Jusqu’au mois d’avril, Amnesty ne s’était jamais ouvertement prononcé sur la question de l’avortement. En 2005 pendant la campagne contre les violences faites aux femmes dans le monde, le problème du viol avait été abordé ainsi que les demandes d’accès à l’IVG pour ces femmes. Les recensements fournis par l’OMS concernant la mortalité des femmes par avortements clandestins faisaient part du chiffre de 68 000 décès par an.
En avril dernier, le conseil exécutif d’Amesty a donc décidé de s’engager en affirmant que A.I soutiendra les femmes victimes de viol ou en danger pendant leur grossesse dans leur demande d’IVG.
“Il n’existe pas de droit à l’avortement internationalement reconnu” indique le cardinal Martino, faisant référence à la conférence du Caire où il guidait la délégation vaticane à l’ONU en tant que nonce apostolique. Il relaie ainsi les mouvements Pro-life qui s’élèvent contre cette nouvelle position, considérée comme diamétralement opposée aux droits de l'homme et à la déclaration des Nations Unies sur les droits de l'enfant.
Le cardinal Martino appuie son argumentaire sur les positions fondamentalistes du “Serviteur de Dieu Jean-Paul II” (1)
Le testament de Jean-Paul II
Dans son livre Mémoire et identité, qui prend valeur de testament, Jean-Paul II souligne que “la nation et la patrie demeurent des réalités irremplaçables” et rappelle son bon souvenir à une “culture de la vie” malmenée à ses yeux par une société devenue trop laxiste et matérialiste.
Cette conviction a guidé constamment son engagement contre l’avortement et l’euthanasie. Elle s’est également manifestée à l’occasion des conférences internationales des Nations Unies (Le Caire en 1994 et Pékin en 1995)
Dans Evangellium vitae, l’une de ses encycles morales de 1995, Jean-Paul II proclame les lois sur l’avortement et l’euthanasie comme dépourvues de validité juridique.
Il s’agit aussi pour le défunt pape de prêcher pour un retour aux “sources”, aux “racines”, au passé pour mieux se projeter dans le futur européen. Parce que “le monde a besoin d’une Europe qui, une fois qu’elle aura pris conscience de ses fondements chrétiens et de son identité, sera en même temps prête à forger son présent et son avenir à partir de leur puissance” dit-il dans son Homélie prononcée lors de la Sainte Messe, à Varsovie le 2 juin 1979 (2) La référence à un héritage chrétien pourrait ainsi donner force de loi à ce discours où manipulations génétiques et avortement sont les pêchés de la société moderne qui succombe aux illusions de la science toute-puissante…
Chassez le naturel, il revient en papa mobile !
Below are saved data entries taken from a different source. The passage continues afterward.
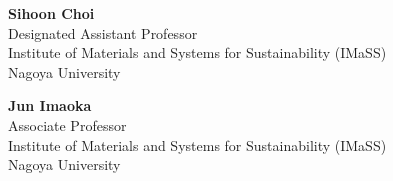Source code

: \begin{titlepage}
\begin{center}
        \vspace{1.2cm} %

        \begin{minipage}[t]{0.45\textwidth}
            \centering
            \footnotesize
            \textbf{Sihoon Choi}\\
            Designated Assistant Professor \\
            Institute of Materials and Systems for Sustainability (IMaSS)\\
            Nagoya University
        \end{minipage}\hfill
        \begin{minipage}[t]{0.45\textwidth}
            \centering
            \footnotesize
            \textbf{Jun Imaoka}\\
            Associate Professor \\
            Institute of Materials and Systems for Sustainability (IMaSS)\\
            Nagoya University
        \end{minipage}

    \end{center}
    \vfill
\end{titlepage}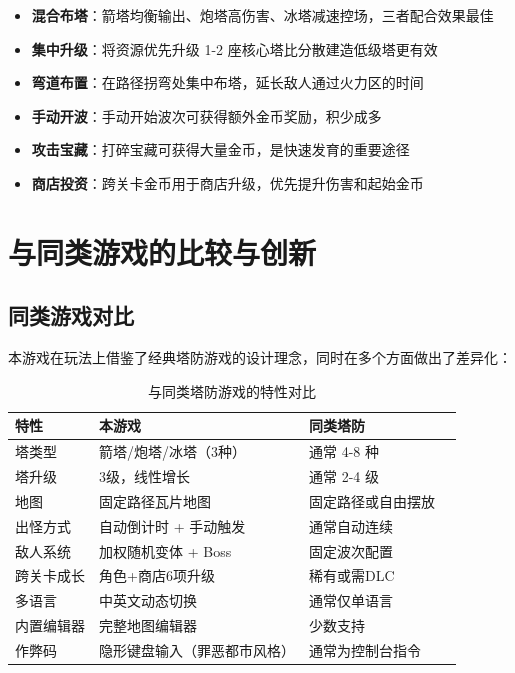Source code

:\documentclass[12pt,a4paper]{ctexart}
\begin{document}
\begin{itemize}
    \item \textbf{混合布塔}：箭塔均衡输出、炮塔高伤害、冰塔减速控场，三者配合效果最佳
    \item \textbf{集中升级}：将资源优先升级 1-2 座核心塔比分散建造低级塔更有效
    \item \textbf{弯道布置}：在路径拐弯处集中布塔，延长敌人通过火力区的时间
    \item \textbf{手动开波}：手动开始波次可获得额外金币奖励，积少成多
    \item \textbf{攻击宝藏}：打碎宝藏可获得大量金币，是快速发育的重要途径
    \item \textbf{商店投资}：跨关卡金币用于商店升级，优先提升伤害和起始金币
\end{itemize}


\section{与同类游戏的比较与创新}

\subsection{同类游戏对比}

本游戏在玩法上借鉴了经典塔防游戏的设计理念，同时在多个方面做出了差异化：

\begin{table}[H]
    \centering
    \caption{与同类塔防游戏的特性对比}
    \begin{tabularx}{\textwidth}{lXXX}
        \toprule
        \textbf{特性} & \textbf{本游戏} & \textbf{同类塔防} \\
        \midrule
        塔类型 & 箭塔/炮塔/冰塔（3种） & 通常 4-8 种 \\
        塔升级 & 3级，线性增长 & 通常 2-4 级 \\
        地图 & 固定路径瓦片地图 & 固定路径或自由摆放 \\
        出怪方式 & 自动倒计时 + 手动触发 & 通常自动连续 \\
        敌人系统 & 加权随机变体 + Boss & 固定波次配置 \\
        跨关卡成长 & 角色+商店6项升级 & 稀有或需DLC \\
        多语言 & 中英文动态切换 & 通常仅单语言 \\
        内置编辑器 & 完整地图编辑器 & 少数支持 \\
        作弊码 & 隐形键盘输入（罪恶都市风格） & 通常为控制台指令 \\
        \bottomrule
    \end{tabularx}
\end{table}
\end{document}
“Par 'naturel', il ne faut pas entendre tout ce qui existe dans la nature (ou dans la réalité sociale) mais tout ce qui est conforme à la nature des choses, et en particulier à la nature de l'homme (…) La loi naturelle est la loi morale (naturelle) que l'homme tire des exigences de sa nature et de la nature des choses en général”(3) note Fiammetta Venner.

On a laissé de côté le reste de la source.